Please select your location and preferred language where available.
Image Retrieval Reflecting User Preferences
April 21, 2025
Foundation models*1, which are trained on various data at scale, have been playing an important role in the deep learning field nowadays due to their high prediction accuracy. Properly utilizing the foundation models is able to improve applications’ performance, without spending high-cost resource in specific model training. Image retrieval is a highly-demanded technique which can be found applied in various systems such as e-commerce, data management, and knowledge management. Built with foundation models, image retrieval can generally function well without extra training cost, but it is usually lack of the ability to customize retrieval results according to user’s preferences.
*1 Foundation model: A foundation model is a deep learning neural network which is trained on a huge amount of data and is able to be adapted to various general tasks such as natural language processing and image generation.
This research is to make foundation-model-based image retrieval able to handle various user’s preferences. We propose an interactive image retrieval solution, which utilizes CLIP[2], one of the high performance visual foundation models, for image processing, and we utilize relevance feedback, one of the user feedback gathering methods, for user’s preference collection.
The system first displays the images, which are retrieved from the database and are determined similar to the query image based on the foundation model. Then the system gets feedback (i.e., whether the retrieved image is what user prefers) of top-ranked retrieved images from the user, as shown in Figure 1. Based on the collected feedback, the system learns user’s preference by building a nearest-neighbor predictor (1-NN, short for 1-Nearest Neighbor predicator), as shown in Figure 2. For each retrieved image, the nearest-neighbor predictor finds the nearest image in the result feedback database shown in Figure 1, and judges whether the retrieved image is what user prefers based on the collected feedback of the nearest image.

As shown in Figure 2, the system can align the retrieval results to user’s preference by utilizing the learned nearest-neighbor predictor (1-NN) to filter out the less favored images. In the explanation above, feedback collected in Figure 1 is used for filtering images retrieved from the same database.
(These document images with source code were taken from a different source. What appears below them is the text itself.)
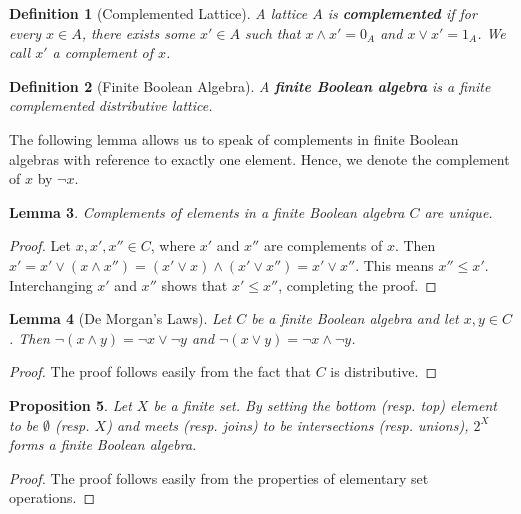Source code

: \documentclass{article}
\newtheorem{proposition}{Proposition}[section]
\newtheorem{lemma}[proposition]{Lemma}
\newtheorem{definition}[proposition]{Definition}
\numberwithin{equation}{section}
\newcommand{\meet}{\wedge}
\newcommand{\join}{\vee}
\begin{document}
\begin{definition}[Complemented Lattice]
A lattice $A$ is \textbf{complemented} if for every $x \in A$, there exists some $x' \in A$ such that $x \meet x' = 0_A$ and $x \join x' = 1_A$. We call $x'$ a complement of $x$. 
\end{definition}

\begin{definition}[Finite Boolean Algebra]
A \textbf{finite Boolean algebra} is a finite complemented distributive lattice.
\end{definition}

The following lemma allows us to speak of complements in finite Boolean algebras with reference to exactly one element. Hence, we denote the complement of $x$ by $\neg x$.

\begin{lemma} \label{lem:finite-ba-complements-are-unique}
Complements of elements in a finite Boolean algebra $C$ are unique. 
\end{lemma}

\begin{proof}
Let $x, x', x'' \in C$, where $x'$ and $x''$ are complements of $x$. Then $x' = x' \join (x \meet x'') = (x' \join x) \meet (x' \join x'') = x' \join x''$. This means $x'' \leq x'$. Interchanging $x'$ and $x''$ shows that $x' \leq x''$, completing the proof. 
\end{proof}

\begin{lemma}[De Morgan's Laws] \label{lem:de-morgans-laws}
Let $C$ be a finite Boolean algebra and let $x, y \in C$. Then $\neg (x \meet y) = \neg x \join \neg y$ and $\neg (x \join y) = \neg x \meet \neg y$.
\end{lemma}

\begin{proof}
The proof follows easily from the fact that $C$ is distributive.
\end{proof}

\begin{proposition} \label{prop:powset-is-bool-alg}
Let $X$ be a finite set. By setting the bottom (resp. top) element to be $\emptyset$ (resp. $X$) and meets (resp. joins) to be intersections (resp. unions), $2^X$ forms a finite Boolean algebra.
\end{proposition}

\begin{proof}
The proof follows easily from the properties of elementary set operations. 
\end{proof}
\end{document}
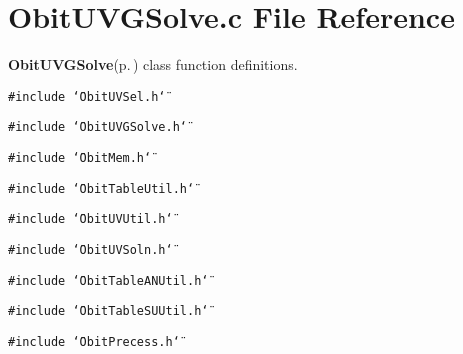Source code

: \section{Obit\-UVGSolve.c File Reference}
\label{ObitUVGSolve_8c}
{\bf Obit\-UVGSolve}{\rm (p.\,\pageref{structObitUVGSolve})} class function definitions. 

{\tt \#include \char`\"{}Obit\-UVSel.h\char`\"{}}\par
{\tt \#include \char`\"{}Obit\-UVGSolve.h\char`\"{}}\par
{\tt \#include \char`\"{}Obit\-Mem.h\char`\"{}}\par
{\tt \#include \char`\"{}Obit\-Table\-Util.h\char`\"{}}\par
{\tt \#include \char`\"{}Obit\-UVUtil.h\char`\"{}}\par
{\tt \#include \char`\"{}Obit\-UVSoln.h\char`\"{}}\par
{\tt \#include \char`\"{}Obit\-Table\-ANUtil.h\char`\"{}}\par
{\tt \#include \char`\"{}Obit\-Table\-SUUtil.h\char`\"{}}\par
{\tt \#include \char`\"{}Obit\-Precess.h\char`\"{}}\par
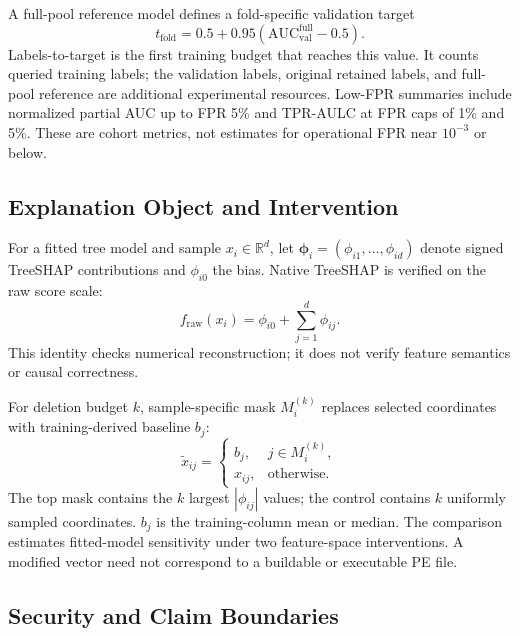 A full-pool reference model defines a fold-specific validation target
\begin{equation}
t_{\mathrm{fold}}=0.5+0.95\left(
\mathrm{AUC}^{\mathrm{full}}_{\mathrm{val}}-0.5\right).
\label{eq:target}
\end{equation}
Labels-to-target is the first training budget that reaches this value. It counts
queried training labels; the validation labels, original retained labels, and
full-pool reference are additional experimental resources. Low-FPR summaries
include normalized partial AUC up to FPR 5\% and TPR-AULC at FPR caps of 1\% and
5\%. These are cohort metrics, not estimates for operational FPR near
$10^{-3}$ or below.

\subsection{Explanation Object and Intervention}

For a fitted tree model and sample $x_i\in\mathbb{R}^d$, let
$\boldsymbol{\phi}_i=(\phi_{i1},\ldots,\phi_{id})$ denote signed TreeSHAP
contributions and $\phi_{i0}$ the bias. Native TreeSHAP is verified on the raw
score scale:
\begin{equation}
f_{\mathrm{raw}}(x_i)=\phi_{i0}+\sum_{j=1}^{d}\phi_{ij}.
\label{eq:additivity}
\end{equation}
This identity checks numerical reconstruction; it does not verify feature
semantics or causal correctness.

For deletion budget $k$, sample-specific mask $M_i^{(k)}$ replaces selected
coordinates with training-derived baseline $b_j$:
\begin{equation}
\widetilde{x}_{ij}=\begin{cases}
b_j,&j\in M_i^{(k)},\\
x_{ij},&\text{otherwise}.
\end{cases}
\label{eq:mask}
\end{equation}
The top mask contains the $k$ largest $|\phi_{ij}|$ values; the control contains
$k$ uniformly sampled coordinates. $b_j$ is the training-column mean or median.
The comparison estimates fitted-model sensitivity under two feature-space
interventions. A modified vector need not correspond to a buildable or
executable PE file.

\subsection{Security and Claim Boundaries}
However, it is worth noting that feedback collected in Figure 1 can also be used for filtering images retrieved from other similar database, i.e., DB in Figure 2 can be similar to but different from DB in Figure 1, implying reusability of the collected feedback.

To demonstrate the effectiveness of the proposed, we carefully execute three evaluation tasks, representing different use cases with various user preferences: (1) the user wants images containing the same kind of object as in the query image (e.g., a donut and a banana are in the query image, and the user prefers images with any donut in them but dislikes images with only banana in them); (2) the user wants images containing an object sharing a specific property with the query image (e.g., shiny shoes are in the query image, and the user prefers shiny shoes but dislikes dim shoes); (3) the user wants images containing the same object as in the query image while some property revised (clean clothes are in the query image, and the user prefers dirty clothes but dislikes clean clothes).
It is empirically verified that the proposed system achieves competitive performance on all three tasks. For example, Table 1 shows that the proposed method improves the Recall@1 (i.e., the percentage that the top-ranked image is actually required) of the use case (2) on different datasets[3][4][5].
* Table can be scrolled horizontally.
Approach | Dataset | ||
---|---|---|---|
Fashion-200k | MIT-States | COCO | |
CLIP | 66.1 | 37.9 | 49.7 |
Ours | 74.3 | 47.1 | 58.4 |
With the proposed approach, we successfully leverage the foundation model CLIP and relevance feedback technique to in general provide image retrieval results better aligned to user’s preferences.
This research is in collaboration with the University of Tokyo.
This material is a partial excerpt and a reconstruction of Ref. [1] ©2024 Springer.
Company names, product names, and service names may be trademarks of third-party companies.
This achievement was presented at Workshop on Traditional Computer Vision in the Age of Deep Learning (TradiCV), in conjunction with European Conference on Computer Vision 2024 (ECCV 2024)[1].
Reference
[1] R. Nara, et al. “Revisiting Relevance Feedback for CLIP-based Interactive Image Retrieval”, Computer Vision – ECCV Workshops, 2024.
[2] A. Radford, et al. “Learning transferable visual models from natural language supervision”, International conference on machine learning (ICML). PMLR, 2021.
[3] X. Han, et al. “Automatic spatially-aware fashion concept discovery”, Proceedings of the IEEE international conference on computer vision (ICCV). 2017.
[4] P. Isola, et al. “Discovering states and transformations in image collections”, Proceedings of the IEEE conference on computer vision and pattern recognition (CVPR). 2015.
[5] T.Y. Lin, et al. “Microsoft coco: Common objects in context”, Computer Vision – ECCV 2014.